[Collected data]

Start of Block

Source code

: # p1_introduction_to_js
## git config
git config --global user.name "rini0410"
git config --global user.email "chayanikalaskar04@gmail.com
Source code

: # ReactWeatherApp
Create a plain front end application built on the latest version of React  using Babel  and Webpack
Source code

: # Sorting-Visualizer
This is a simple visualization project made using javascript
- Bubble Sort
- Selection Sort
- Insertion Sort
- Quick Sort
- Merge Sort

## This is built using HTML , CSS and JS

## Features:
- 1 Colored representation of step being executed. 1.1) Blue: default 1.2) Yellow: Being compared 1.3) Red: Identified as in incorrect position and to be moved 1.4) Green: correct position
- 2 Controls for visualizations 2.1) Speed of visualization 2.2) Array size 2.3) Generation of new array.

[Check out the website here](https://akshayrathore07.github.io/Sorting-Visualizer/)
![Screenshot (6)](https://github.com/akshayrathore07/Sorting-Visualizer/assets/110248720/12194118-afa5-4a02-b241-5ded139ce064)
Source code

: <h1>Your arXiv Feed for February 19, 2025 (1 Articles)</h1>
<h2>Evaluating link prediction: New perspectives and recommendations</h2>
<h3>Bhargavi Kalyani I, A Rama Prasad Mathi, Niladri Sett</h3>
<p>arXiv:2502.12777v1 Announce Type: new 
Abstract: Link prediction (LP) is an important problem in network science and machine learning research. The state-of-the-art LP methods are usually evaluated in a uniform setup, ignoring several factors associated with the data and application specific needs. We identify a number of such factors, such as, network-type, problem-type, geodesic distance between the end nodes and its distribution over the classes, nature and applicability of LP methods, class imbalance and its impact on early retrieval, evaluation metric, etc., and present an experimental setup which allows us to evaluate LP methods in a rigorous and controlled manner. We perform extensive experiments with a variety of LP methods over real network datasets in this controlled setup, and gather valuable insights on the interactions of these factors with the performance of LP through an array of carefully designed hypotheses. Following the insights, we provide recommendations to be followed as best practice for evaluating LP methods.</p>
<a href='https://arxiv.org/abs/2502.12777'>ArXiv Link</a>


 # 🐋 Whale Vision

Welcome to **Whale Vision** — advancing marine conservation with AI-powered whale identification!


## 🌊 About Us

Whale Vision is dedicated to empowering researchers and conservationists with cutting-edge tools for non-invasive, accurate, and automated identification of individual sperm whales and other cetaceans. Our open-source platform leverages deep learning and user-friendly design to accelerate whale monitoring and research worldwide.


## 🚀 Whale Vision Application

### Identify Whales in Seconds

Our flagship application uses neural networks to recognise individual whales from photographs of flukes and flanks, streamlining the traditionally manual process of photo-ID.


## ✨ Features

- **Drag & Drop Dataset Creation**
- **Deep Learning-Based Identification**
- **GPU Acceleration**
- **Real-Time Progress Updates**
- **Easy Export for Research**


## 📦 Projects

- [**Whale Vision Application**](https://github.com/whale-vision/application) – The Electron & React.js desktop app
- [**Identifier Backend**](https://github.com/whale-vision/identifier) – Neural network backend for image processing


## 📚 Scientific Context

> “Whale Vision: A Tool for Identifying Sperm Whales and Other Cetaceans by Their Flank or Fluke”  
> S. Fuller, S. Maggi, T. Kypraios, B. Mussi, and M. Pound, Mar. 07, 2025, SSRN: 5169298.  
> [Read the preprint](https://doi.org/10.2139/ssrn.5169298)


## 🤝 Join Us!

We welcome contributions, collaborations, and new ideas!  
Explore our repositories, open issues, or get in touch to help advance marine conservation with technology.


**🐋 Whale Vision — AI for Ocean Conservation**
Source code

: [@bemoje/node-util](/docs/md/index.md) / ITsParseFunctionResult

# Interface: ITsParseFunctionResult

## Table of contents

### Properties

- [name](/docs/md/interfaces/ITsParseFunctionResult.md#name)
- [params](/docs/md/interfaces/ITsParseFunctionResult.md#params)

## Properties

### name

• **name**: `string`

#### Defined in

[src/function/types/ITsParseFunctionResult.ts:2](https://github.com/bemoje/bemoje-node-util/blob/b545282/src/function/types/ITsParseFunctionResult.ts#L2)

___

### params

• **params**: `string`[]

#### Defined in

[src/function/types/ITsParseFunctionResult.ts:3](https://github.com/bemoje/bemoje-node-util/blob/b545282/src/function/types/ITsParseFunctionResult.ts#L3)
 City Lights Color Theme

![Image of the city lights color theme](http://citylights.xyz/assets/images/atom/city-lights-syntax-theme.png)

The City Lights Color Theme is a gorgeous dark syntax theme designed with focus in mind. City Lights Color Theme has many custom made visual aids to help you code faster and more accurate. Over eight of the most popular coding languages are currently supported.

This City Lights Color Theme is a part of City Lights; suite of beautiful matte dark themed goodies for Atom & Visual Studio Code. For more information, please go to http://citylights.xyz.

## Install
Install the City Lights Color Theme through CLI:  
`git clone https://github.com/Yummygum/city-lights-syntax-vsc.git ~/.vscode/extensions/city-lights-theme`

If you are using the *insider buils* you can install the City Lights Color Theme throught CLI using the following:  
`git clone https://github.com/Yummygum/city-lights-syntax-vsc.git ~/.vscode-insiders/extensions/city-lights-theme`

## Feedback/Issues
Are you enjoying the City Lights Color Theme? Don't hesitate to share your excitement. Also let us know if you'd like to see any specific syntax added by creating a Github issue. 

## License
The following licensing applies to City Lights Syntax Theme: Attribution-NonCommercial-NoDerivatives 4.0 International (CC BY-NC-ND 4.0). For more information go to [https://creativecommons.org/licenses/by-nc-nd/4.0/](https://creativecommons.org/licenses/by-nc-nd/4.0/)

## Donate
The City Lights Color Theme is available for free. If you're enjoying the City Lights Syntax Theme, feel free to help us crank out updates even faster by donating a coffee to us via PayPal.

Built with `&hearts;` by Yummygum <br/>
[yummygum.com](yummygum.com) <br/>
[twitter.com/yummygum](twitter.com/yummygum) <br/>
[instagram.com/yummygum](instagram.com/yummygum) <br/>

End of Block

Task directions> Quote the data above verbatim from its first line to the line that includes "- Insertion Sort", with both boundary lines retained.

Answer space>
Source code

: # p1_introduction_to_js
## git config
git config --global user.name "rini0410"
git config --global user.email "chayanikalaskar04@gmail.com
Source code

: # ReactWeatherApp
Create a plain front end application built on the latest version of React  using Babel  and Webpack
Source code

: # Sorting-Visualizer
This is a simple visualization project made using javascript
- Bubble Sort
- Selection Sort
- Insertion Sort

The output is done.